投稿日: Sep 30, 2010 11:36:20 PM
アジアから元気をもらいたい方へ
過去何年かの間に中国と連携した仕事がグラフィックアーツの世界でも多くなり、しかも本格的になった。日用品の生産の非常に多くが中国に関係しているように、コンテンツの仕事も中国で作業するものが当たり前になろうとしている。これはアニメ・CGの方が印刷関係よりも先行しているのかもしれない。こうなった背景はインターネットBBの普及と、パソコンの普及がちょうど2005年くらいから中国のビジネスエリアと日本とで大差ない状態になったからである。別の見方をすると、パソコンとインターネットで行う仕事は世界中どこも同じように出来て、ライバルも世界中に居ることになり、安易なようで厳しい環境であるということである。

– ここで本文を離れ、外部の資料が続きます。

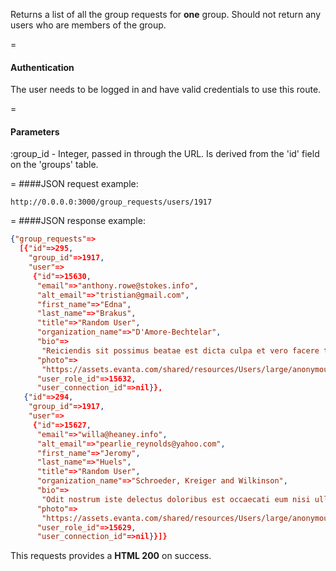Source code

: <!-- --- title: GET /group_requests/users/:group_id -->

Returns a list of all the group requests for **one** group. Should not return any users who are members of the group. 

=
#### Authentication

The user needs to be logged in and have valid credentials to use this route.

=
#### Parameters

:group_id - Integer, passed in through the URL. Is derived from the 'id' field on the 'groups' table.

=
####JSON request example:
```
http://0.0.0.0:3000/group_requests/users/1917
```

=
####JSON response example:

```json
{"group_requests"=>
  [{"id"=>295,
    "group_id"=>1917,
    "user"=>
     {"id"=>15630,
      "email"=>"anthony.rowe@stokes.info",
      "alt_email"=>"tristian@gmail.com",
      "first_name"=>"Edna",
      "last_name"=>"Brakus",
      "title"=>"Random User",
      "organization_name"=>"D'Amore-Bechtelar",
      "bio"=>
       "Reiciendis sit possimus beatae est dicta culpa et vero facere totam ipsam.",
      "photo"=>
       "https://assets.evanta.com/shared/resources/Users/large/anonymous.jpg",
      "user_role_id"=>15632,
      "user_connection_id"=>nil}},
   {"id"=>294,
    "group_id"=>1917,
    "user"=>
     {"id"=>15627,
      "email"=>"willa@heaney.info",
      "alt_email"=>"pearlie_reynolds@yahoo.com",
      "first_name"=>"Jeromy",
      "last_name"=>"Huels",
      "title"=>"Random User",
      "organization_name"=>"Schroeder, Kreiger and Wilkinson",
      "bio"=>
       "Odit nostrum iste delectus doloribus est occaecati eum nisi ullam.",
      "photo"=>
       "https://assets.evanta.com/shared/resources/Users/large/anonymous.jpg",
      "user_role_id"=>15629,
      "user_connection_id"=>nil}}]}
```

This requests provides a <strong>HTML 200</strong> on success.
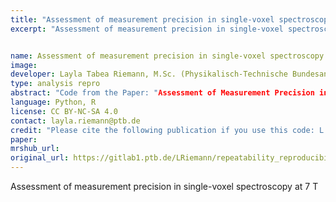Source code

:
 ```yaml
---
title: "Assessment of measurement precision in single-voxel spectroscopy at 7 T"
excerpt: "Assessment of measurement precision in single-voxel spectroscopy at 7 T"


name: Assessment of measurement precision in single-voxel spectroscopy at 7 T
image:
developer: Layla Tabea Riemann, M.Sc. (Physikalisch-Technische Bundesanstalt, PTB)
type: analysis repro
abstract: "Code from the Paper: "Assessment of Measurement Precision in Single Voxel Spectroscopy at 7 T: Towards Minimal Detectable Changes of Metabolite Concentrations in the Human Brain In-Vivo, Magn. Reson. Med. 87:1119-1135 (2022); DOI 10.1002/mrm.29034"
language: Python, R
license: CC BY-NC-SA 4.0
contact: layla.riemann@ptb.de
credit: "Please cite the following publication if you use this code: L.T.Riemann, C.S.Aigner, S.L.R.Ellison, R.Brühl, R.Mekle, S.Schmitter, O.Speck, G.Rose, B.Ittermann, A.Fillmer; Assessment of Measurement Precision in Single Voxel Spectroscopy at 7 T: Towards Minimal Detectable Changes of Metabolite Concentrations in the Human Brain In-Vivo, Magn. Reson. Med. 87:1119-1135 (2022)"
paper:
mrshub_url:
original_url: https://gitlab1.ptb.de/LRiemann/repeatability_reproducibility
---
```


Assessment of measurement precision in single-voxel spectroscopy at 7 T
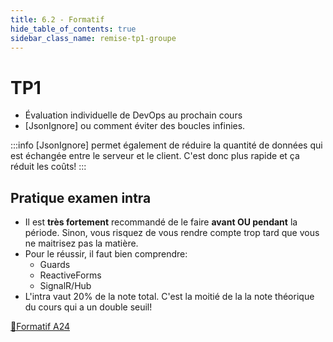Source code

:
 ```yaml
---
title: 6.2 - Formatif
hide_table_of_contents: true
sidebar_class_name: remise-tp1-groupe
---
```


# TP1

- Évaluation individuelle de DevOps au prochain cours
- [JsonIgnore] ou comment éviter des boucles infinies.

:::info
[JsonIgnore] permet également de réduire la quantité de données qui est échangée entre le serveur et le client. C'est donc plus rapide et ça réduit les coûts!
:::

## Pratique examen intra

- Il est **très fortement** recommandé de le faire **avant OU pendant** la période. Sinon, vous risquez de vous rendre compte trop tard que vous ne maitrisez pas la matière.
- Pour le réussir, il faut bien comprendre:
  - Guards
  - ReactiveForms
  - SignalR/Hub
- L'intra vaut 20% de la note total. C'est la moitié de la la note théorique du cours qui a un double seuil!

[🔗Formatif A24](https://github.com/CEM-420-5W5/Intra_Formatif_A24)
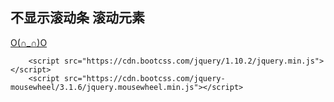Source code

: ## 不显示滚动条 滚动元素

[O(∩_∩)O](https://lihqi.github.io/scroll-demo/build/)    

```
    <script src="https://cdn.bootcss.com/jquery/1.10.2/jquery.min.js"></script>
    <script src="https://cdn.bootcss.com/jquery-mousewheel/3.1.6/jquery.mousewheel.min.js"></script>
```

日本でも会社紹介で高層ビルのオフィスでパソコンの前に社員が並んだ写真を出しているところがあったが、今はその光景が日本か中国か韓国かベトナムか判断できないほどである。しかもアジアの若い人はアナログを知らないでいきなりPhotoshopだったり、プログラムはjavaから始まったりで、余計な勉強をしないで仕事に関係あるところから入っていく。スキルが短期促成で安く雇えるので、これでは日本の教育ママが投資をした若者が対抗しようとしても如何ともしがたい。今までの教育の目的がオフィスに勤務することでしかなかったなら、それは別の目標に変えなければならない。オフィスや作業場が世界均一になったとしても、そこで何かを興すことができる人間力というのが必要である。
中国の若者が日本に来るとか日本の会社に入ると、やはり居心地がよいようで、日本人はやさしいとか、穏やかな日本文化というのもそれなりに受け入れられる。どちらかと言うと過去の中国はヨーロッパの方を向いてる感じだったが、身に着けているものでは日本人の方が見た目に中国人に近いので、日本人が身に着けていてよさげに見えるものが受けるようになっていて、中国の都会の20前後の人で、特に日本企業に勤めている人はほとんど日本人と同じような格好をして、同じように暮らしている。しかし育った環境の違いで、芯は彼らの方がしっかりしているのではないかと思わせるところが目立ってきた。
彼らから見ると日本人のやさしさや優柔不断さが甘さとも見えるようで、こと自分の仕事となると中国人の方がシビアで、それが日本人に向かうと日本人はたじろぐ場合もあるが、いっそのこと彼らを管理職につけてしまうと、シビアさはうまい方向に行くこともあるようだ。しかし企業への忠誠心とかはないのが基本なので、一緒に働くことの意味を見出してもらわないと、組織の管理者にはなってもらえないかもしれない。つまり目的をちゃんと共有する組織でないと成果が上がっていく過程が見えないので、働き甲斐が見出せないということかなと思う。これは中国の経済成長の実態からすると極めて当たり前な感覚で、日本でも30年ほど前までは経済の右肩上がりという成長モデル自体が人々にやる気を提供していた。
かえって日本の職場を考えてみると、忠誠心の成れの果てとしての企業への依存心、目的が共有できないチーム、成果が出ない言い訳に日々頭を使うなど、放置しておくと滅びるしかない雰囲気がある。別にITベンチャーである必要はないが、個人の自律、チームの目的の明確化、前向きの工夫の積み重ねをしていくという、基本的なスタートに切り替える必要があるだろう。